Inefficient code in xml.el

classic Classic list List threaded Threaded
4 messages Options
Reply | Threaded
Open this post in threaded view
|

Inefficient code in xml.el

Kim Storm

I noticed that xml.el has several occurences of code like this:

           ((looking-at (concat "<!ENTITY[ \t\n\r]*\\(" xml-name-re
                                "\\)[ \t\n\r]*\\(" xml-entity-value-re
                                "\\)[ \t\n\r]*>"))
            (let ((name  (buffer-substring (nth 2 (match-data))
                                           (nth 3 (match-data))))
                  (value (buffer-substring (+ (nth 4 (match-data)) 1)
                                           (- (nth 5 (match-data)) 1))))
              (goto-char (nth 1 (match-data)))

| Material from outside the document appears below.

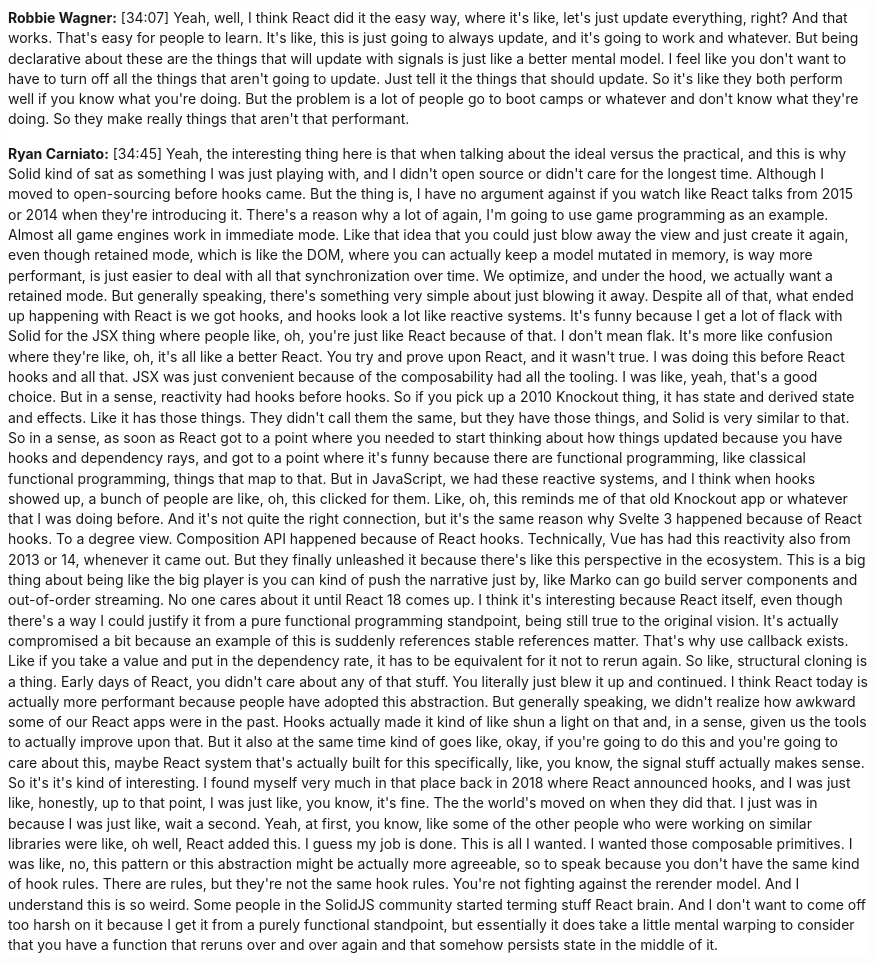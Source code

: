 **Robbie Wagner:** [34:07] Yeah, well, I think React did it the easy way, where it's like, let's just update everything, right? And that works. That's easy for people to learn. It's like, this is just going to always update, and it's going to work and whatever. But being declarative about these are the things that will update with signals is just like a better mental model. I feel like you don't want to have to turn off all the things that aren't going to update. Just tell it the things that should update. So it's like they both perform well if you know what you're doing. But the problem is a lot of people go to boot camps or whatever and don't know what they're doing. So they make really things that aren't that performant.

**Ryan Carniato:** [34:45] Yeah, the interesting thing here is that when talking about the ideal versus the practical, and this is why Solid kind of sat as something I was just playing with, and I didn't open source or didn't care for the longest time. Although I moved to open-sourcing before hooks came. But the thing is, I have no argument against if you watch like React talks from 2015 or 2014 when they're introducing it. There's a reason why a lot of again, I'm going to use game programming as an example. Almost all game engines work in immediate mode. Like that idea that you could just blow away the view and just create it again, even though retained mode, which is like the DOM, where you can actually keep a model mutated in memory, is way more performant, is just easier to deal with all that synchronization over time. We optimize, and under the hood, we actually want a retained mode. But generally speaking, there's something very simple about just blowing it away. Despite all of that, what ended up happening with React is we got hooks, and hooks look a lot like reactive systems. It's funny because I get a lot of flack with Solid for the JSX thing where people like, oh, you're just like React because of that. I don't mean flak. It's more like confusion where they're like, oh, it's all like a better React. You try and prove upon React, and it wasn't true. I was doing this before React hooks and all that. JSX was just convenient because of the composability had all the tooling. I was like, yeah, that's a good choice. But in a sense, reactivity had hooks before hooks. So if you pick up a 2010 Knockout thing, it has state and derived state and effects. Like it has those things. They didn't call them the same, but they have those things, and Solid is very similar to that. So in a sense, as soon as React got to a point where you needed to start thinking about how things updated because you have hooks and dependency rays, and got to a point where it's funny because there are functional programming, like classical functional programming, things that map to that. But in JavaScript, we had these reactive systems, and I think when hooks showed up, a bunch of people are like, oh, this clicked for them. Like, oh, this reminds me of that old Knockout app or whatever that I was doing before. And it's not quite the right connection, but it's the same reason why Svelte 3 happened because of React hooks. To a degree view. Composition API happened because of React hooks. Technically, Vue has had this reactivity also from 2013 or 14, whenever it came out. But they finally unleashed it because there's like this perspective in the ecosystem. This is a big thing about being like the big player is you can kind of push the narrative just by, like Marko can go build server components and out-of-order streaming. No one cares about it until React 18 comes up. I think it's interesting because React itself, even though there's a way I could justify it from a pure functional programming standpoint, being still true to the original vision. It's actually compromised a bit because an example of this is suddenly references stable references matter. That's why use callback exists. Like if you take a value and put in the dependency rate, it has to be equivalent for it not to rerun again. So like, structural cloning is a thing. Early days of React, you didn't care about any of that stuff. You literally just blew it up and continued. I think React today is actually more performant because people have adopted this abstraction. But generally speaking, we didn't realize how awkward some of our React apps were in the past. Hooks actually made it kind of like shun a light on that and, in a sense, given us the tools to actually improve upon that. But it also at the same time kind of goes like, okay, if you're going to do this and you're going to care about this, maybe React system that's actually built for this specifically, like, you know, the signal stuff actually makes sense. So it's it's kind of interesting. I found myself very much in that place back in 2018 where React announced hooks, and I was just like, honestly, up to that point, I was just like, you know, it's fine. The the world's moved on when they did that. I just was in because I was just like, wait a second. Yeah, at first, you know, like some of the other people who were working on similar libraries were like, oh well, React added this. I guess my job is done. This is all I wanted. I wanted those composable primitives. I was like, no, this pattern or this abstraction might be actually more agreeable, so to speak because you don't have the same kind of hook rules. There are rules, but they're not the same hook rules. You're not fighting against the rerender model. And I understand this is so weird. Some people in the SolidJS community started terming stuff React brain. And I don't want to come off too harsh on it because I get it from a purely functional standpoint, but essentially it does take a little mental warping to consider that you have a function that reruns over and over again and that somehow persists state in the middle of it.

Using (match-data) like that is VERY, VERY inefficient.

Use either match-beginning/match-end, or match-string instead.


--
Kim F. Storm <[hidden email]> http://www.cua.dk



_______________________________________________
Emacs-devel mailing list
[hidden email]
http://lists.gnu.org/mailman/listinfo/emacs-devel
Reply | Threaded
Open this post in threaded view
|

Re: Inefficient code in xml.el

David Kastrup
[hidden email] (Kim F. Storm) writes:

> I noticed that xml.el has several occurences of code like this:
>
>   ((looking-at (concat "<!ENTITY[ \t\n\r]*\\(" xml-name-re
> "\\)[ \t\n\r]*\\(" xml-entity-value-re
> "\\)[ \t\n\r]*>"))
>    (let ((name  (buffer-substring (nth 2 (match-data))
>   (nth 3 (match-data))))
>  (value (buffer-substring (+ (nth 4 (match-data)) 1)
>   (- (nth 5 (match-data)) 1))))
>      (goto-char (nth 1 (match-data)))
>
>
> Using (match-data) like that is VERY, VERY inefficient.

Uh, that is only half the story.  It is not just devastatingly
inefficient by itself.  Every single such call creates a whole slew of
markers, and those slow down _any_ text manipulation in the buffer
_afterwards_ until they get garbage-collected at some indeterminate
point of time in the future.

The code passage above creates 30 new markers _every_ time it is run.
All of these are maintained for every insertion/deletion in the buffer
until garbage collection finally removes them.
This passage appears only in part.